• **Prompt**
What lines in the records below hold the string "equivalence"? Please show them.

(Pictures paired with source code)

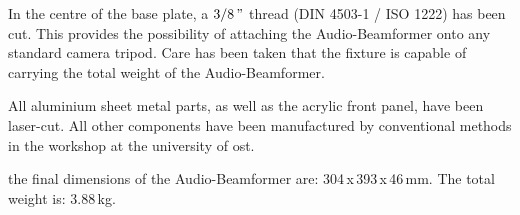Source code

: In the centre of the base plate, a $3/8\,"$ thread (DIN 4503-1 / ISO 1222) has been cut. This provides the possibility of attaching the Audio-Beamformer onto any standard camera tripod. Care has been taken that the fixture is capable of carrying the total weight of the Audio-Beamformer.

All aluminium sheet metal parts, as well as the acrylic front panel, have been laser-cut. All other components have been manufactured by conventional methods in the workshop at the university of \acrshort{ost}.

the final dimensions of the Audio-Beamformer are: 304\,x\,393\,x\,46\,mm. The total weight is: 3.88\,kg.



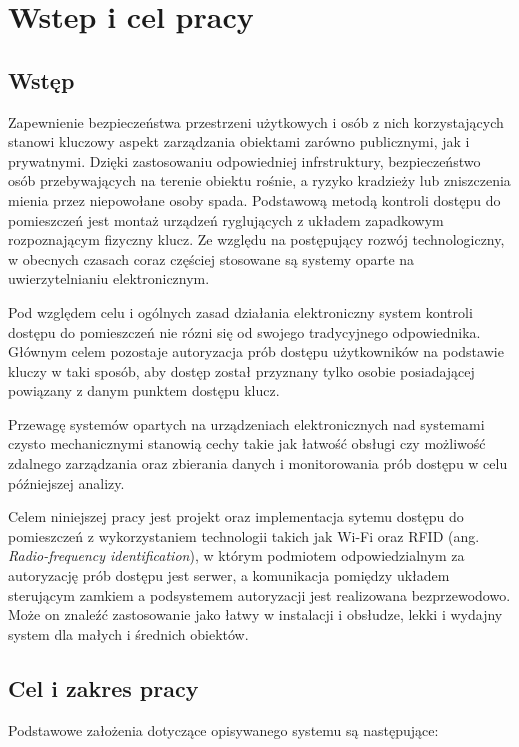 \chapter{Wstep i cel pracy}

	\section{Wstęp}

		Zapewnienie bezpieczeństwa przestrzeni użytkowych i osób z nich korzystających stanowi kluczowy aspekt zarządzania obiektami zarówno publicznymi, jak i prywatnymi. Dzięki zastosowaniu odpowiedniej infrstruktury, bezpieczeństwo osób przebywających na terenie obiektu rośnie, a ryzyko kradzieży lub zniszczenia mienia przez niepowołane osoby spada. Podstawową metodą kontroli dostępu do pomieszczeń jest montaż urządzeń ryglujących z układem zapadkowym rozpoznającym fizyczny klucz. Ze względu na postępujący rozwój technologiczny, w obecnych czasach coraz częściej stosowane są systemy oparte na uwierzytelnianiu elektronicznym.

		Pod względem celu i ogólnych zasad działania elektroniczny system kontroli dostępu do pomieszczeń nie rózni się od swojego tradycyjnego odpowiednika. Głównym celem pozostaje autoryzacja prób dostępu użytkowników na podstawie kluczy w taki sposób, aby dostęp został przyznany tylko osobie posiadającej powiązany z danym punktem dostępu klucz.

		Przewagę systemów opartych na urządzeniach elektronicznych nad systemami czysto mechanicznymi stanowią cechy takie jak łatwość obsługi czy możliwość zdalnego zarządzania oraz zbierania danych i monitorowania prób dostępu w celu późniejszej analizy.

		Celem niniejszej pracy jest projekt oraz implementacja sytemu dostępu do pomieszczeń z wykorzystaniem technologii takich jak Wi-Fi oraz RFID (ang. \textit{Radio-frequency identification}), w którym podmiotem odpowiedzialnym za autoryzację prób dostępu jest serwer, a komunikacja pomiędzy układem sterującym zamkiem a podsystemem autoryzacji jest realizowana bezprzewodowo. Może on znaleźć zastosowanie jako łatwy w instalacji i obsłudze, lekki i wydajny system dla małych i średnich obiektów.

	\section{Cel i zakres pracy}

		Podstawowe założenia dotyczące opisywanego systemu są następujące:

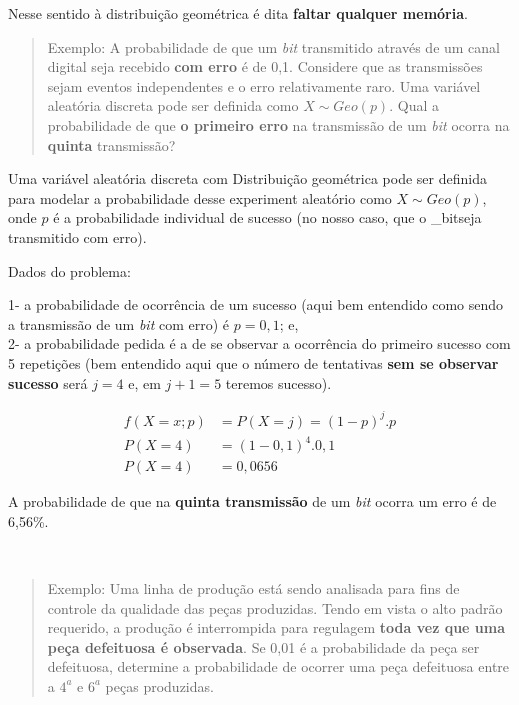 \documentclass[
]{book}
\begin{document}
\hfill\break

Nesse sentido à distribuição geométrica é dita \textbf{faltar qualquer memória}.

\hfill\break

\begin{quote}
Exemplo: A probabilidade de que um \emph{bit} transmitido através de um canal digital seja recebido \textbf{com erro} é de 0,1. Considere que as transmissões sejam eventos independentes e o erro relativamente raro. Uma variável aleatória discreta pode ser definida como \(X\sim Geo(p)\). Qual a probabilidade de que \textbf{o primeiro erro} na transmissão de um \emph{bit} ocorra na \textbf{quinta} transmissão?
\end{quote}

\hfill\break

Uma variável aleatória discreta com Distribuição geométrica pode ser definida para modelar a probabilidade desse experiment aleatório como \(X\sim Geo(p)\), onde \(p\) é a probabilidade individual de sucesso (no nosso caso, que o \_bitseja transmitido com erro).

\hfill\break

Dados do problema:

1- a probabilidade de ocorrência de um sucesso (aqui bem entendido como sendo a transmissão de um \emph{bit} com erro) é \(p=0,1\); e,\\
2- a probabilidade pedida é a de se observar a ocorrência do primeiro sucesso com 5 repetições (bem entendido aqui que o número de tentativas \textbf{sem se observar sucesso} será \(j=4\) e, em \(j+1=5\) teremos sucesso).

\hfill\break

\begin{align*}
f(X=x; p) & = P(X=j) = (1-p)^{j} .  p \\
P(X=4) & = (1-0,1)^{4} . 0,1 \\
P(X=4) & = 0,0656
\end{align*}

\hfill\break

A probabilidade de que na \textbf{quinta transmissão} de um \emph{bit} ocorra um erro é de 6,56\%.

~

\begin{quote}
Exemplo: Uma linha de produção está sendo analisada para fins de controle da qualidade das peças produzidas. Tendo em vista o alto padrão requerido, a produção é interrompida para regulagem \textbf{toda vez que uma peça defeituosa é observada}. Se 0,01 é a probabilidade da peça ser defeituosa, determine a probabilidade de ocorrer uma peça defeituosa entre a \(4^{a}\) e \(6^{a}\) peças produzidas.
\end{quote}
\end{document}
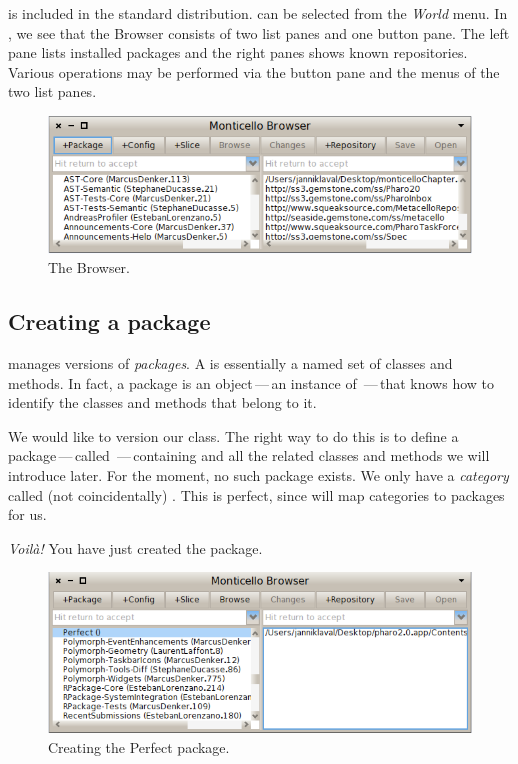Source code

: \documentclass[a4paper,10pt,twoside]{book}
\begin{document}
\Mont is included in the standard \pharo distribution.
 can be selected from the \emph{World} menu.
In , we see that the \Mont Browser consists of two list panes and one button pane. The left pane lists installed packages and the right panes shows known repositories.
Various operations may be performed via the button pane and the menus of the two list panes.

\begin{figure}[ht]\centering
	\includegraphics[width=\textwidth]{monticelloBrowser}
	\caption{The \Mont Browser.}
\end{figure}

\subsection{Creating a package}

\Mont manages versions of \emph{packages}.  A  is essentially a named set of classes and methods.
In fact, a package is an object\,---\,an instance of \,---\,that knows how to identify the classes and methods that belong to it.

We would like to version our  class. The right way to do this is to define a package\,---\,called \,---\,containing  and all the related classes and methods we will introduce later. For the moment, no such package exists. We only have a \emph{category} called (not coincidentally) . This is perfect, %
since \Mont will map categories to packages for us.


\emph{Voil\`a!} You have just created the  \Mont package. 

\begin{figure}[ht]\centering
	\includegraphics[width=\textwidth]{perfectPackage}
	\caption{Creating the Perfect package.}
\end{figure}
\end{document}
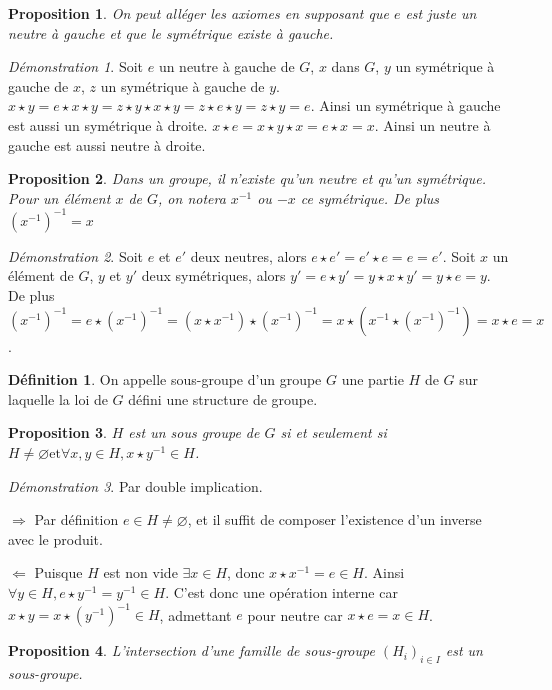 \documentclass[a4paper, 11pt, french]{book}
\newenvironment{itemise}{\itemize}{\enditemize}
\theoremstyle{plain} %
\newtheorem{proposition}{Proposition}
\theoremstyle{definition} %
\newtheorem{definition}{Définition}
\theoremstyle{remark} %
\newtheorem*{demonstration}{Démonstration}
\newcommand{\1}{\mathds{1}}
\newcommand\vide{\varnothing}
\newcommand{\inv}[1]{#1^{-1}}
\newcommand{\et}{\mathrel{\mathrm{et}}}
\newcommand\equivalence[3]{
	\begin{demonstration}
		#1
		\begin{itemise}
			\item[$\Longrightarrow$] #2
			\item[$\Longleftarrow$] #3
		\end{itemise}
	\end{demonstration}
}
\begin{document}
\begin{proposition}
	On peut alléger les axiomes en supposant que $e$ est juste un neutre à gauche et que le symétrique existe à gauche.
\end{proposition}

\begin{demonstration}
	Soit $e$ un neutre à gauche de $G$, $x$ dans $G$, $y$ un symétrique à gauche de $x$, $z$ un symétrique à gauche de $y$.
	$x\star y=e\star x\star y=z\star y\star x\star y=z\star e\star y=z\star y=e$.
	Ainsi un symétrique à gauche est aussi un symétrique à droite.
	$x\star e=x\star y\star x=e\star x=x$.
	Ainsi un neutre à gauche est aussi neutre à droite.
\end{demonstration}

\begin{proposition}
	Dans un groupe, il n'existe qu'un neutre et qu'un symétrique.
	Pour un élément $x$ de $G$, on notera $ x^{-1}$ ou $-x$ ce symétrique.
	De plus $\inv{(x^{-1})}=x$
\end{proposition}

\begin{demonstration}
	Soit $e$ et $e'$ deux neutres, alors $e\star e'=e'\star e=e=e'$.
	Soit $x$ un élément de $G$, $y$ et $y'$ deux symétriques, alors $y'=e\star y'=y\star x\star y'=y\star e=y$.
	De plus $(x^{-1})^{-1}=e\star(x^{-1})^{-1}=(x\star x^{-1})\star(x^{-1})^{-1}=x\star(x^{-1}\star(x^{-1})^{-1})=x\star e=x$.
\end{demonstration}

\begin{definition}
	On appelle sous-groupe d'un groupe $G$ une partie $H$ de $G$ sur laquelle la loi de $G$ défini une structure de groupe.
\end{definition}

\begin{proposition}
	$H$ est un sous groupe de $G$ si et seulement si $H\neq\vide\et\forall x, y\in H, x\star\inv{y}\in H$.
\end{proposition}

\equivalence{Par double implication.}
{
	Par définition $e\in H\neq\vide$, et il suffit de composer l'existence d'un inverse avec le produit.
}{
	Puisque $H$ est non vide $\exists x\in H$, donc $x\star x^{-1}=e\in H$.
	Ainsi $\forall y\in H, e\star\inv{y}=\inv{y}\in H$.
	C'est donc une opération interne car $x\star y=x\star\inv{(\inv{y})}\in H$, admettant $e$ pour neutre car $x\star e=x\in H$.
}

\begin{proposition}
	L'intersection d'une famille de sous-groupe $(H_i)_{i\in I}$ est un sous-groupe.
\end{proposition}
\end{document}
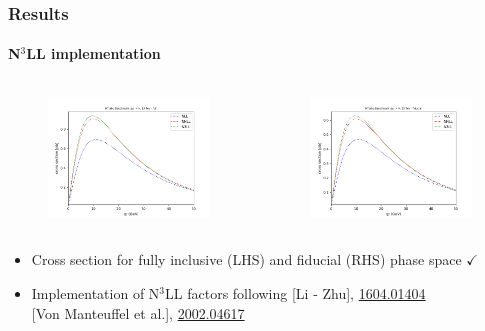 \documentclass[aspectratio=43]{beamer}
\begin{document}
\begin{frame}
	
	\frametitle{Results}
	\framesubtitle{N$^{3}$LL implementation}
	
	\footnotesize
	
	\begin{columns}
		
		
		\begin{figure}
			\includegraphics[width = 6cm]{plots/part3/chapter7/hturbo_n3ll.png}
		\end{figure}
		
		
		\begin{figure}
			\includegraphics[width = 6cm]{plots/part3/chapter7/hturbo_n3ll_cuts.png}
		\end{figure}
		
	\end{columns}
	
	\begin{itemize}
		\item Cross section for fully inclusive (LHS) and fiducial (RHS) phase space {\color{darkgreen}$\checkmark$} 
		\item Implementation of N$^{3}$LL factors following
		{\color{blue}[Li - Zhu]}, {\color{blue} \href{https://arxiv.org/abs/1604.01404}{1604.01404}} \\
		{\color{blue}[Von Manteuffel et al.]}, {\color{blue} \href{https://arxiv.org/abs/2002.04617}{2002.04617}}
	\end{itemize}

\end{frame}
\end{document}
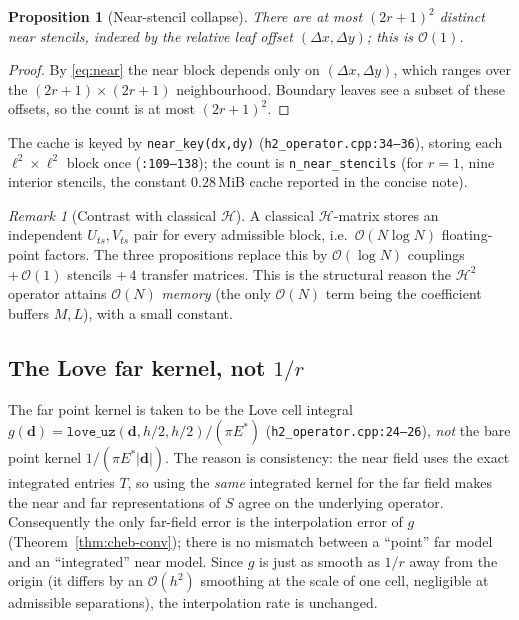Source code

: \documentclass[11pt,a4paper]{article}
\newcommand{\Es}{E^{*}}
\newcommand{\Order}{\mathcal{O}}
\newcommand{\abs}[1]{\left\lvert #1 \right\rvert}
\newcommand{\Htwo}{\mathcal{H}^2}
\newcommand{\Hmat}{\mathcal{H}}
\newcommand{\code}[1]{\texttt{#1}}
\newtheorem{proposition}{Proposition}
\theoremstyle{definition}
\theoremstyle{remark}
\newtheorem{remark}{Remark}
\begin{document}
\begin{proposition}[Near-stencil collapse]
\label{prop:near-cache}
There are at most $(2r+1)^2$ distinct near stencils, indexed by the relative leaf
offset $(\Delta x,\Delta y)$; this is $\Order(1)$.
\end{proposition}
\begin{proof}
By \eqref{eq:near} the near block depends only on $(\Delta x,\Delta y)$, which
ranges over the $(2r+1)\times(2r+1)$ neighbourhood. Boundary leaves see a subset
of these offsets, so the count is at most $(2r+1)^2$.
\end{proof}
The cache is keyed by \code{near\_key(dx,dy)} (\code{h2\_operator.cpp:34--36}),
storing each $\ell^2\times\ell^2$ block once (\code{:109--138}); the count is
\code{n\_near\_stencils} (for $r=1$, nine interior stencils, the constant
$0.28$\,MiB cache reported in the concise note).

\begin{remark}[Contrast with classical $\Hmat$]
A classical $\Hmat$-matrix stores an independent $U_{ts},V_{ts}$ pair for every
admissible block, i.e.\ $\Order(N\log N)$ floating-point factors. The three
propositions replace this by $\Order(\log N)$ couplings $+\,\Order(1)$ stencils
$+\,4$ transfer matrices. This is the structural reason the $\Htwo$ operator
attains $\Order(N)$ \emph{memory} (the only $\Order(N)$ term being the
coefficient buffers $M,L$), with a small constant.
\end{remark}

\subsection{The Love far kernel, not $1/r$}
\label{sec:lovefar}

The far point kernel is taken to be the Love cell integral
$g(\mathbf d)=\code{love\_uz}(\mathbf d,h/2,h/2)/(\pi\Es)$
(\code{h2\_operator.cpp:24--26}), \emph{not} the bare point kernel
$1/(\pi\Es\abs{\mathbf d})$. The reason is consistency: the near field uses the
exact integrated entries $T$, so using the \emph{same} integrated kernel for the
far field makes the near and far representations of $S$ agree on the underlying
operator. Consequently the only far-field error is the interpolation error of
$g$ (Theorem~\ref{thm:cheb-conv}); there is no mismatch between a ``point'' far
model and an ``integrated'' near model. Since $g$ is just as smooth as $1/r$ away
from the origin (it differs by an $\Order(h^2)$ smoothing at the scale of one
cell, negligible at admissible separations), the interpolation rate is unchanged.
\end{document}
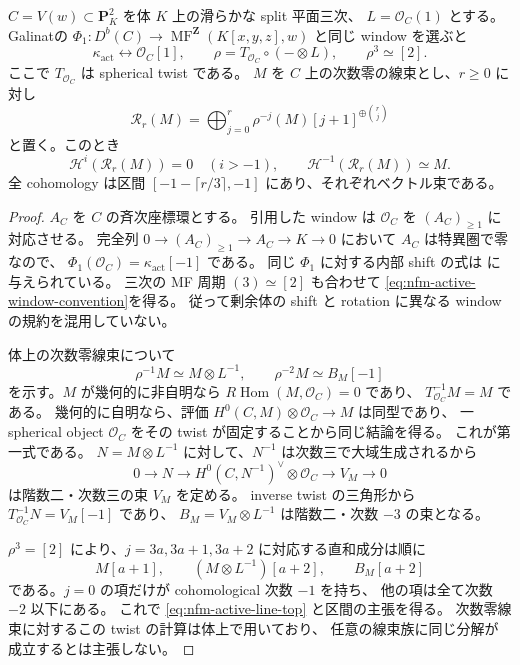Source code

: \begin{lemma}
\label{lem:nfm-active-line-rotation}
$C=V(w)\subset\mathbf P^2_K$ を体 $K$ 上の滑らかな split 平面三次、
$L=\mathcal O_C(1)$ とする。
Galinat\cite[\S1.1, Lemma~1.2, \S1.4]{NFMGalinat}の
$\Phi_1:D^b(C)\to\operatorname{MF}^{\mathbf Z}(K[x,y,z],w)$
と同じ window を選ぶと
\begin{equation}
\label{eq:nfm-active-window-convention}
 \kappa_{\mathrm{act}}\longleftrightarrow\mathcal O_C[1],
 \qquad
 \rho=T_{\mathcal O_C}\circ(-\otimes L),
 \qquad
 \rho^3\simeq[2].
\end{equation}
ここで $T_{\mathcal O_C}$ は spherical twist である。
$M$ を $C$ 上の次数零の線束とし、$r\ge0$ に対し
\[
 \mathscr R_r(M)=
 \bigoplus_{j=0}^{r}\rho^{-j}(M)[j+1]^{\oplus\binom rj}
\]
と置く。このとき
\begin{equation}
\label{eq:nfm-active-line-top}
 \mathcal H^i(\mathscr R_r(M))=0\quad(i>-1),\qquad
 \mathcal H^{-1}(\mathscr R_r(M))\simeq M.
\end{equation}
全 cohomology は区間
$[-1-\lceil r/3\rceil,-1]$ にあり、それぞれベクトル束である。
\end{lemma}

\begin{proof}
$A_C$ を $C$ の斉次座標環とする。
引用した window は $\mathcal O_C$ を $(A_C)_{\ge1}$ に対応させる。
完全列
$0\to(A_C)_{\ge1}\to A_C\to K\to0$ において $A_C$ は特異圏で零なので、
$\Phi_1(\mathcal O_C)=\kappa_{\mathrm{act}}[-1]$ である。
同じ $\Phi_1$ に対する内部 shift の式は
\cite[\S1.4; Lemma~2.7 の証明]{NFMGalinat}に与えられている。
三次の MF 周期 $(3)\simeq[2]$ も合わせて
\eqref{eq:nfm-active-window-convention}を得る。
従って剰余体の shift と rotation に異なる window の規約を混用していない。

体上の次数零線束について
\[
 \rho^{-1}M\simeq M\otimes L^{-1},\qquad
 \rho^{-2}M\simeq B_M[-1]
\]
を示す。$M$ が幾何的に非自明なら
$R\operatorname{Hom}(M,\mathcal O_C)=0$ であり、
$T_{\mathcal O_C}^{-1}M=M$ である。
幾何的に自明なら、評価
$H^0(C,M)\otimes\mathcal O_C\to M$ は同型であり、
一 spherical object $\mathcal O_C$ をその twist が固定することから同じ結論を得る。
これが第一式である。
$N=M\otimes L^{-1}$ に対して、$N^{-1}$ は次数三で大域生成されるから
\[
 0\longrightarrow N
 \longrightarrow H^0(C,N^{-1})^\vee\otimes\mathcal O_C
 \longrightarrow V_M\longrightarrow0
\]
は階数二・次数三の束 $V_M$ を定める。
inverse twist の三角形から
$T_{\mathcal O_C}^{-1}N=V_M[-1]$ であり、
$B_M=V_M\otimes L^{-1}$ は階数二・次数 $-3$ の束となる。

$\rho^3=[2]$ により、$j=3a,3a+1,3a+2$ に対応する直和成分は順に
\[
 M[a+1],\qquad
 (M\otimes L^{-1})[a+2],\qquad
 B_M[a+2]
\]
である。$j=0$ の項だけが cohomological 次数 $-1$ を持ち、
他の項は全て次数 $-2$ 以下にある。
これで \eqref{eq:nfm-active-line-top} と区間の主張を得る。
次数零線束に対するこの twist の計算は体上で用いており、
任意の線束族に同じ分解が成立するとは主張しない。
\end{proof}

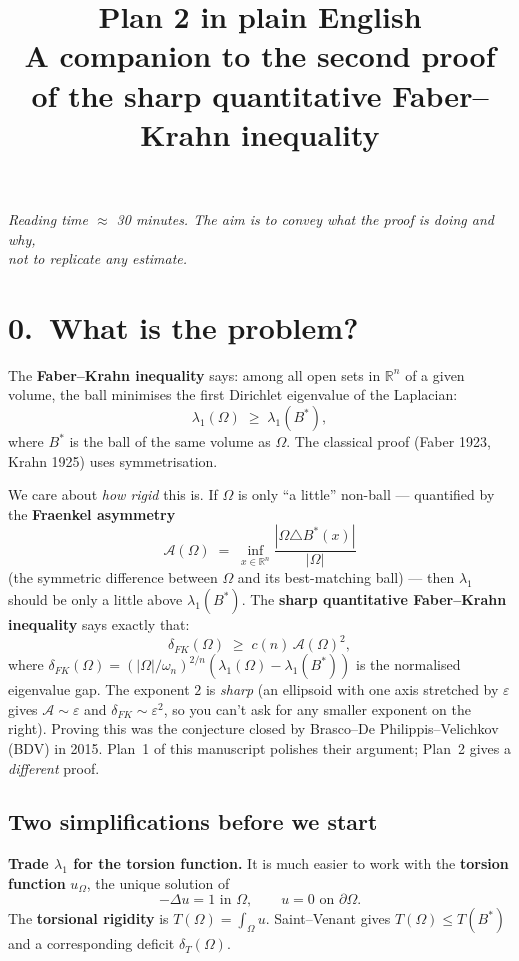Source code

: \documentclass[11pt,a4paper]{article}
\title{\textbf{Plan 2 in plain English}\\[2pt]
\large A companion to the second proof of the sharp quantitative Faber--Krahn inequality}
\author{}
\date{}
\newcommand{\R}{\mathbb{R}}
\newcommand{\Bstar}{B^{*}}
\newcommand{\Fr}{\mathcal{A}}
\newcommand{\deltaT}{\delta_T}
\newcommand{\deltaFK}{\delta_{FK}}
\begin{document}
\maketitle
\vspace{-2em}

\begin{center}
\emph{Reading time $\approx$ 30 minutes. The aim is to convey what the proof is doing and why,\\
not to replicate any estimate.}
\end{center}

\bigskip

\section*{0.\ What is the problem?}

The \textbf{Faber--Krahn inequality} says: among all open sets in $\R^n$ of a given volume, the ball minimises the first Dirichlet eigenvalue of the Laplacian:
\[
\lambda_1(\Omega) \;\ge\; \lambda_1(\Bstar),
\]
where $\Bstar$ is the ball of the same volume as $\Omega$. The classical proof (Faber 1923, Krahn 1925) uses symmetrisation.

We care about \emph{how rigid} this is. If $\Omega$ is only ``a little'' non-ball --- quantified by the \textbf{Fraenkel asymmetry}
\[
\Fr(\Omega) \;=\; \inf_{x \in \R^n} \frac{|\Omega \triangle \Bstar(x)|}{|\Omega|}
\]
(the symmetric difference between $\Omega$ and its best-matching ball) --- then $\lambda_1$ should be only a little above $\lambda_1(\Bstar)$. The \textbf{sharp quantitative Faber--Krahn inequality} says exactly that:
\[
\deltaFK(\Omega) \;\ge\; c(n)\,\Fr(\Omega)^2,
\]
where $\deltaFK(\Omega) = (|\Omega|/\omega_n)^{2/n}(\lambda_1(\Omega) - \lambda_1(\Bstar))$ is the normalised eigenvalue gap. The exponent $2$ is \emph{sharp} (an ellipsoid with one axis stretched by $\varepsilon$ gives $\Fr \sim \varepsilon$ and $\deltaFK \sim \varepsilon^2$, so you can't ask for any smaller exponent on the right). Proving this was the conjecture closed by Brasco--De Philippis--Velichkov (BDV) in 2015. Plan~1 of this manuscript polishes their argument; Plan~2 gives a \emph{different} proof.

\subsection*{Two simplifications before we start}

\textbf{Trade $\lambda_1$ for the torsion function.} It is much easier to work with the \textbf{torsion function} $u_\Omega$, the unique solution of
\[
-\Delta u = 1 \text{ in } \Omega, \qquad u = 0 \text{ on } \partial \Omega.
\]
The \textbf{torsional rigidity} is $T(\Omega) = \int_\Omega u$. Saint--Venant gives $T(\Omega) \le T(\Bstar)$ and a corresponding deficit $\deltaT(\Omega)$.
\end{document}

• **Task output**
\newcommand\equivalence[3]{
\equivalence{Par double implication.}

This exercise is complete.